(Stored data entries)
-- Opening Marker --

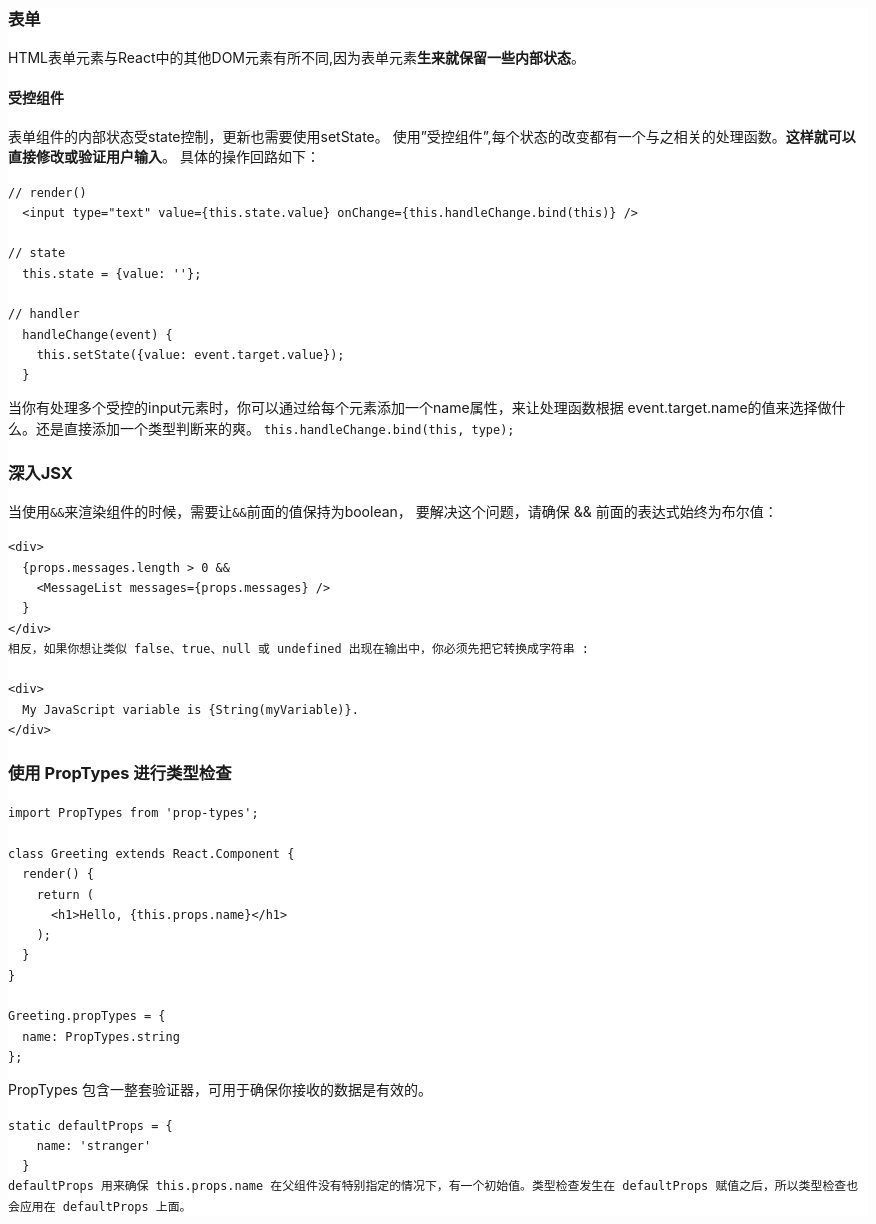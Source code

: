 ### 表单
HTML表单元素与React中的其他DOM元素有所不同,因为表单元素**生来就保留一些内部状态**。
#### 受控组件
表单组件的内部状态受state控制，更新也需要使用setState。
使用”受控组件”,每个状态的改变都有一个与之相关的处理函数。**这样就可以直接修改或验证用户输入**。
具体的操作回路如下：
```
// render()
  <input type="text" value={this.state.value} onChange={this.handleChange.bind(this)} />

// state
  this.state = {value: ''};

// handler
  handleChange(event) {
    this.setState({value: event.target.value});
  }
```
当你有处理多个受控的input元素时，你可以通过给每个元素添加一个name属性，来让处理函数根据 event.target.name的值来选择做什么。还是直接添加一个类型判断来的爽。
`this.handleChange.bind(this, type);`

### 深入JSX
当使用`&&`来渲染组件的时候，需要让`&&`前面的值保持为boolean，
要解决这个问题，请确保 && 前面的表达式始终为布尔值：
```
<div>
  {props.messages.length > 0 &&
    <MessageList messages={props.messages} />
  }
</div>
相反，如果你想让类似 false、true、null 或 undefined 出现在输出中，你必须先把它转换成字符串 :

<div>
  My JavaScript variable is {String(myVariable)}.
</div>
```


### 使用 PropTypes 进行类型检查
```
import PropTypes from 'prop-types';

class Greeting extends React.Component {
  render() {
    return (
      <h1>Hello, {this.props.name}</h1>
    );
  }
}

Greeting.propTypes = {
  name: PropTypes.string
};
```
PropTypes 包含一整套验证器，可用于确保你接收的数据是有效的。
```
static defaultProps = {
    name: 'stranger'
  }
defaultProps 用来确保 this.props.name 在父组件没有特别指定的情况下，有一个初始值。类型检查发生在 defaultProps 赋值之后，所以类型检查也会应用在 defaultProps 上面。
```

-- Closing Marker --
-- Opening Marker --

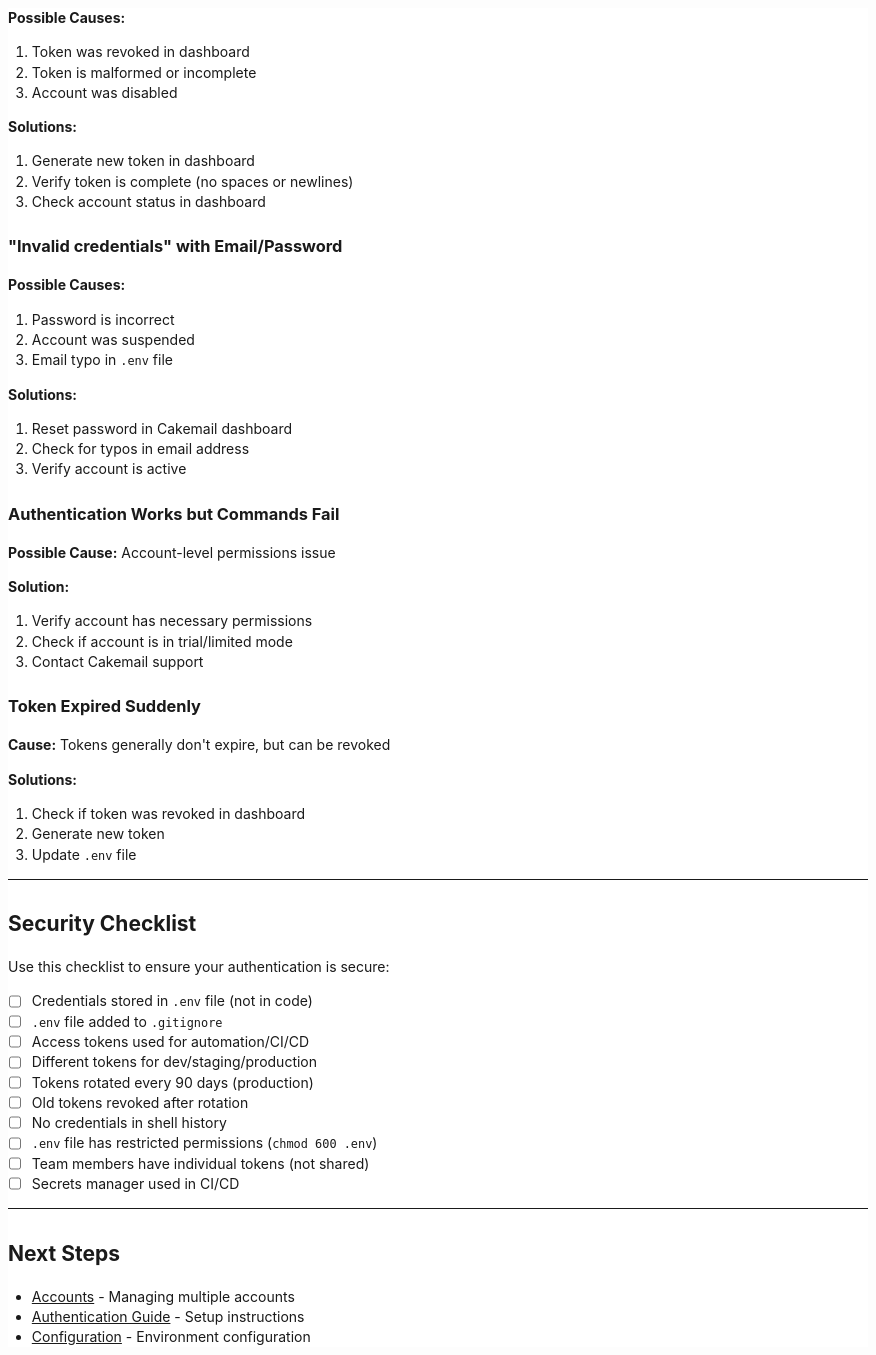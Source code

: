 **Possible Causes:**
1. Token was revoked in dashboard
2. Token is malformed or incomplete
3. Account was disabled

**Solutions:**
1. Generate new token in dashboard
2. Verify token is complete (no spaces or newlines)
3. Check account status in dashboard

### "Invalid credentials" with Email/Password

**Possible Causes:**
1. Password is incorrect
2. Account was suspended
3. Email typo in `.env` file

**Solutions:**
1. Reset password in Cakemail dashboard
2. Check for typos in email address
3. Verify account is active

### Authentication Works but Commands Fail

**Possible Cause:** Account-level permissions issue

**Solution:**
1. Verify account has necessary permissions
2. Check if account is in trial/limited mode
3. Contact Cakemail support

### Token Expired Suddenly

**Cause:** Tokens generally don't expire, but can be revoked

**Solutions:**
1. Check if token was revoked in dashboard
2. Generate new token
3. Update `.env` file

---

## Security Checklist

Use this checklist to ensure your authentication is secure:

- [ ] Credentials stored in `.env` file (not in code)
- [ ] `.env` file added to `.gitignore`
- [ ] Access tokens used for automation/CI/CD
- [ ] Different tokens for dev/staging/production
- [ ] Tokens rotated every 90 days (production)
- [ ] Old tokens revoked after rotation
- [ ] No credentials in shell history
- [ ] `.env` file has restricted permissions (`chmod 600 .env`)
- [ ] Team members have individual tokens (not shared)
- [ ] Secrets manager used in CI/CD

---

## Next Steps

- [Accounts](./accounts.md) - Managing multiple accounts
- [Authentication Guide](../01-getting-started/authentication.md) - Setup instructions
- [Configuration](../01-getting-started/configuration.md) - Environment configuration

-- Closing Marker --

**WORK TO BE COMPLETED**
Could you transcribe the entries above word for word, from the line with "can be revoked" down to the line with "- [ ] No credentials in shell history", keeping both?

**RESPONSE AREA**
**Cause:** Tokens generally don't expire, but can be revoked

**Solutions:**
1. Check if token was revoked in dashboard
2. Generate new token
3. Update `.env` file

---

## Security Checklist

Use this checklist to ensure your authentication is secure:

- [ ] Credentials stored in `.env` file (not in code)
- [ ] `.env` file added to `.gitignore`
- [ ] Access tokens used for automation/CI/CD
- [ ] Different tokens for dev/staging/production
- [ ] Tokens rotated every 90 days (production)
- [ ] Old tokens revoked after rotation
- [ ] No credentials in shell history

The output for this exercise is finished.